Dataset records
══════════

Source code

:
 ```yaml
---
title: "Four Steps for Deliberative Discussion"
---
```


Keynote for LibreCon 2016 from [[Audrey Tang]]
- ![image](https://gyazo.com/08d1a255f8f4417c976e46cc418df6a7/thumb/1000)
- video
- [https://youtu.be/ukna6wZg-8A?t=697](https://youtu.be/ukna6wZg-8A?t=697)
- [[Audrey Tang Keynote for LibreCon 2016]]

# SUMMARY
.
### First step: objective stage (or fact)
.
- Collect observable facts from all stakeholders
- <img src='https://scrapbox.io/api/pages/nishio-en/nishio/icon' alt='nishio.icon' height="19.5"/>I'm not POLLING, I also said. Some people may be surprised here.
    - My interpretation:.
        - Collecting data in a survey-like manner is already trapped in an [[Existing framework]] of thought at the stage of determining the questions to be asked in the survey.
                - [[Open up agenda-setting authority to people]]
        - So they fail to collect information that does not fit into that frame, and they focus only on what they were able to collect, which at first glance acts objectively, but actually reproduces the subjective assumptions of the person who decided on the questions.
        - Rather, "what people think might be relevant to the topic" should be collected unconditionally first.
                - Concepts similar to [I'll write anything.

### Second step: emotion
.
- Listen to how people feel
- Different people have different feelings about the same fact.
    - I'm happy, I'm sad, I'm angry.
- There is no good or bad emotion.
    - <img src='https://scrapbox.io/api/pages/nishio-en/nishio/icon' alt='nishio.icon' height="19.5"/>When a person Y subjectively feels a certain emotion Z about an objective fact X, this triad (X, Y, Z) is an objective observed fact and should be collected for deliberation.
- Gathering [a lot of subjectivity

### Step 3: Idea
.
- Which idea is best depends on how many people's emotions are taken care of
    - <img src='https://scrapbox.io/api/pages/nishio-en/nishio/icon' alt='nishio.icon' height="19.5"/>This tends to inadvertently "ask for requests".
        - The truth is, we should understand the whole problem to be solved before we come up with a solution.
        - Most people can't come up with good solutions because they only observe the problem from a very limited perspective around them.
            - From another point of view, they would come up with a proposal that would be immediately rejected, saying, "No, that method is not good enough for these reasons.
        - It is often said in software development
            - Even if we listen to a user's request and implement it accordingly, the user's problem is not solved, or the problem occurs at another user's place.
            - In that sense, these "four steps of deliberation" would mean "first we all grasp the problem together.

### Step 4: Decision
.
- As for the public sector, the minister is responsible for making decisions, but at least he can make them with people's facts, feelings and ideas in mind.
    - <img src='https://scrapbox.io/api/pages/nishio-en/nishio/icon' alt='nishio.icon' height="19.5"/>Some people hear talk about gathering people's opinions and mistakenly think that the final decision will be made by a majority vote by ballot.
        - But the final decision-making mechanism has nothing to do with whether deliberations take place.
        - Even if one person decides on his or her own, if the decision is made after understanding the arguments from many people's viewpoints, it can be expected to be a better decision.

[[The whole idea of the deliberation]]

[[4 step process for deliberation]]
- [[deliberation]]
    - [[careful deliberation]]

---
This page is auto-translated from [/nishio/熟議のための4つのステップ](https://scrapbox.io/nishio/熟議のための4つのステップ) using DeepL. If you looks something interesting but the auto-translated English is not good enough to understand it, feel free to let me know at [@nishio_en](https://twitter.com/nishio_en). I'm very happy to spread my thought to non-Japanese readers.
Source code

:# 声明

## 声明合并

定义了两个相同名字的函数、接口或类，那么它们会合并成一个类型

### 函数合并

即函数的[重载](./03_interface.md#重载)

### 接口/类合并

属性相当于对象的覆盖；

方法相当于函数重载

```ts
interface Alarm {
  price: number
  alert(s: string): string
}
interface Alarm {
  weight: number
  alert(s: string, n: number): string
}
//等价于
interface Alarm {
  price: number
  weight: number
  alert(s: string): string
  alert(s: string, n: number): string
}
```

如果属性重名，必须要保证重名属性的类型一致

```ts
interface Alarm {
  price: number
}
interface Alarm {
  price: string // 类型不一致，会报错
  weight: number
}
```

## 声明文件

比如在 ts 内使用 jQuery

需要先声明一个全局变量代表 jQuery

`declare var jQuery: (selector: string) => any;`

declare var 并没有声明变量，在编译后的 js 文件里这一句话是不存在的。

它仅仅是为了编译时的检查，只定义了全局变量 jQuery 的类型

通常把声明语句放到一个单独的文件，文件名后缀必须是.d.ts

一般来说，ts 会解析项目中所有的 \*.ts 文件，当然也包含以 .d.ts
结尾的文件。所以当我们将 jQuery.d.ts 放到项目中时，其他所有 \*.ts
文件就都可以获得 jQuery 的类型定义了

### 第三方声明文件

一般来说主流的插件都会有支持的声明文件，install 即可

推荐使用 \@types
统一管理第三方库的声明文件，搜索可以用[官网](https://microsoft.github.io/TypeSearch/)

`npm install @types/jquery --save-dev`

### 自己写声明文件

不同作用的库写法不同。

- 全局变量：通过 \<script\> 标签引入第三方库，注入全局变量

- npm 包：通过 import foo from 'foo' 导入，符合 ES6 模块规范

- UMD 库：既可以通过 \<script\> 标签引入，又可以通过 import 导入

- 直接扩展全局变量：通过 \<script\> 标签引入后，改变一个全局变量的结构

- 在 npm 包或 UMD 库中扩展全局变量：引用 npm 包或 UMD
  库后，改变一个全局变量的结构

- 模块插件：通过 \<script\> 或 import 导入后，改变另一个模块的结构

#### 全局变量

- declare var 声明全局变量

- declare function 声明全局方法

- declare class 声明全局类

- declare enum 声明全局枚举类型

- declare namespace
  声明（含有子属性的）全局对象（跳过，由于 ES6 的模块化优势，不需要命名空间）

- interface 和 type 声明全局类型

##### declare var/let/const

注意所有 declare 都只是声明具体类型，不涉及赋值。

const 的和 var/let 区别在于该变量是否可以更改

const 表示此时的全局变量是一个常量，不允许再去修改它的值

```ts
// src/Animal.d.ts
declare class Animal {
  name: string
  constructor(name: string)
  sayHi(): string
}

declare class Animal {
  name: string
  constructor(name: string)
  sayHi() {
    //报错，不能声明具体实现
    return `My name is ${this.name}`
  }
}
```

══════════

■ Task to complete ■
Give an exact copy of the lines above, from the top of the records to the line that contains "- [[Audrey Tang Keynote for LibreCon 2016]]", taking in both ends.

■ Answer space ■
Source code

:
 ```yaml
---
title: "Four Steps for Deliberative Discussion"
---
```


Keynote for LibreCon 2016 from [[Audrey Tang]]
- ![image](https://gyazo.com/08d1a255f8f4417c976e46cc418df6a7/thumb/1000)
- video
- [https://youtu.be/ukna6wZg-8A?t=697](https://youtu.be/ukna6wZg-8A?t=697)
- [[Audrey Tang Keynote for LibreCon 2016]]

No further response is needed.